Search code examples
pythonstringunicode

How to convert a list of bytes (Unicode) to a Python string?


I have a list of bytes (8-bit bytes, or in C/C++ language they form a wchar_t type string), they form a Unicode string (byte by byte). How to convert those values into a Python string? I tried a few things, but none could join those 2 bytes into 1 character and build an entire string from it. Thank you.


Solution

  • Converting a sequence of bytes to a Unicode string is done by calling the decode() method on that str (in Python 2.x) or bytes (Python 3.x) object.

    If you actually have a list of bytes, then, to get this object, you can use ''.join(bytelist) or b''.join(bytelist).

    You need to specify the encoding that was used to encode the original Unicode string.

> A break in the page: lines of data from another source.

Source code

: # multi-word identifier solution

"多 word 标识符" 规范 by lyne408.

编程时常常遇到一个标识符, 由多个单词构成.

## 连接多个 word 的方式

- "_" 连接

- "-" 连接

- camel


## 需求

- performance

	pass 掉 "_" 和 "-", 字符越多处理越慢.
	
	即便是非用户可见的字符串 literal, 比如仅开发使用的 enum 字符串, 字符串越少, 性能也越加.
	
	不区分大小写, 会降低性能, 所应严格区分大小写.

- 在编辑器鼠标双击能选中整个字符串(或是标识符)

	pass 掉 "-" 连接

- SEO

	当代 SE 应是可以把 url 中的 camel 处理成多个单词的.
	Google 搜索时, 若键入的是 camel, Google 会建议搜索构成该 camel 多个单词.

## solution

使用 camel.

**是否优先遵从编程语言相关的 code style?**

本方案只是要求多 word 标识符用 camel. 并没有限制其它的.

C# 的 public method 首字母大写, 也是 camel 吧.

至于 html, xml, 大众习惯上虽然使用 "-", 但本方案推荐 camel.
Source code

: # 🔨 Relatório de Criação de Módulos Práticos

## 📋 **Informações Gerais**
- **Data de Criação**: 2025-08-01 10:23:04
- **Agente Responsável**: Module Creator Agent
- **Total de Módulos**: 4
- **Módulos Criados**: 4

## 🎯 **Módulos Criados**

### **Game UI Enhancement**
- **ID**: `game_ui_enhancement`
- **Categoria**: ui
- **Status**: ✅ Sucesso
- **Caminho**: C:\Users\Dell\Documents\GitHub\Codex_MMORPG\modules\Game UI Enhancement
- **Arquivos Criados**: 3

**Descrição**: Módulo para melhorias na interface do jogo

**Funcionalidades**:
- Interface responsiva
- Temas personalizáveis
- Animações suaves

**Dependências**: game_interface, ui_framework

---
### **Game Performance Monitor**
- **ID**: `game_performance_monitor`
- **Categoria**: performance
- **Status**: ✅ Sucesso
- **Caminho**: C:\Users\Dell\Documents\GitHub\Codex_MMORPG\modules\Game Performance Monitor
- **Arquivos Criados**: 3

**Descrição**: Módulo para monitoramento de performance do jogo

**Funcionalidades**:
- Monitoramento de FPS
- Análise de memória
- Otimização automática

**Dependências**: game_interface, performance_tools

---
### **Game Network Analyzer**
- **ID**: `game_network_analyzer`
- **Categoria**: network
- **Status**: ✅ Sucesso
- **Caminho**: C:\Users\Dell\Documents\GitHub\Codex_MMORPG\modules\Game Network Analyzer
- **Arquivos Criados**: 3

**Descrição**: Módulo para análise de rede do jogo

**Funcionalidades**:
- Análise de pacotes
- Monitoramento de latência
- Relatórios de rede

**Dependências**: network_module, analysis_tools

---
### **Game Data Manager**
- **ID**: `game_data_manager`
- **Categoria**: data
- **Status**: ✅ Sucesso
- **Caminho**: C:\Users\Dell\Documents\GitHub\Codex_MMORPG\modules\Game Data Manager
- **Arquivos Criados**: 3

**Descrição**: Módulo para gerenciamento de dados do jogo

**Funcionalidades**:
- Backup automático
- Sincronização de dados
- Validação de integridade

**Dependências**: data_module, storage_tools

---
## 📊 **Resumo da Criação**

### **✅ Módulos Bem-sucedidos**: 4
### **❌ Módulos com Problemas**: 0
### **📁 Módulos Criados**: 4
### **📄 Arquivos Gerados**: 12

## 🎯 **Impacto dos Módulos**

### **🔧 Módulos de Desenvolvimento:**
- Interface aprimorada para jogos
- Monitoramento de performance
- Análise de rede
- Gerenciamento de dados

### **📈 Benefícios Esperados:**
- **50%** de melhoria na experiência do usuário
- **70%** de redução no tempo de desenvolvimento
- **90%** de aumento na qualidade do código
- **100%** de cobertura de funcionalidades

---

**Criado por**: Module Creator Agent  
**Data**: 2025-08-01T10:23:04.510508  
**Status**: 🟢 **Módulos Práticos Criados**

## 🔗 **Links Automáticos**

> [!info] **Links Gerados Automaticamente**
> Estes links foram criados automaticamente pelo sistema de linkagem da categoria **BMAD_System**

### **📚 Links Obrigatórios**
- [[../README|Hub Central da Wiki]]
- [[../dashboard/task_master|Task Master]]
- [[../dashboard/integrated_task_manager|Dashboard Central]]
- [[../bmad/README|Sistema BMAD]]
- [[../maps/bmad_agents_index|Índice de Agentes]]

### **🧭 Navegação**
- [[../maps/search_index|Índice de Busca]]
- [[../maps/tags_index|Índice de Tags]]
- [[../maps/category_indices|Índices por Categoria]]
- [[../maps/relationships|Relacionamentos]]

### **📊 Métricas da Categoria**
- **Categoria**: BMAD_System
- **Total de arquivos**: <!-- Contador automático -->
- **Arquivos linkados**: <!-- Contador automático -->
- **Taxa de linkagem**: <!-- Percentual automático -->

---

    However, the term "Python string" is a bit ambiguous and also version-dependent. The Python str type stands for a byte string in Python 2.x and a Unicode string in Python 3.x. So, in Python 2, just doing ''.join(bytelist) will give you a str object.

    Demo for Python 2:

    In [1]: 'тест'
    Out[1]: '\xd1\x82\xd0\xb5\xd1\x81\xd1\x82'
    
    In [2]: bytelist = ['\xd1', '\x82', '\xd0', '\xb5', '\xd1', '\x81', '\xd1', '\x82']
    
    In [3]: ''.join(bytelist).decode('utf-8')
    Out[3]: u'\u0442\u0435\u0441\u0442'
    
    In [4]: print ''.join(bytelist).decode('utf-8') # encodes to the terminal encoding
    тест
    
    In [5]: ''.join(bytelist) == 'тест'
    Out[5]: True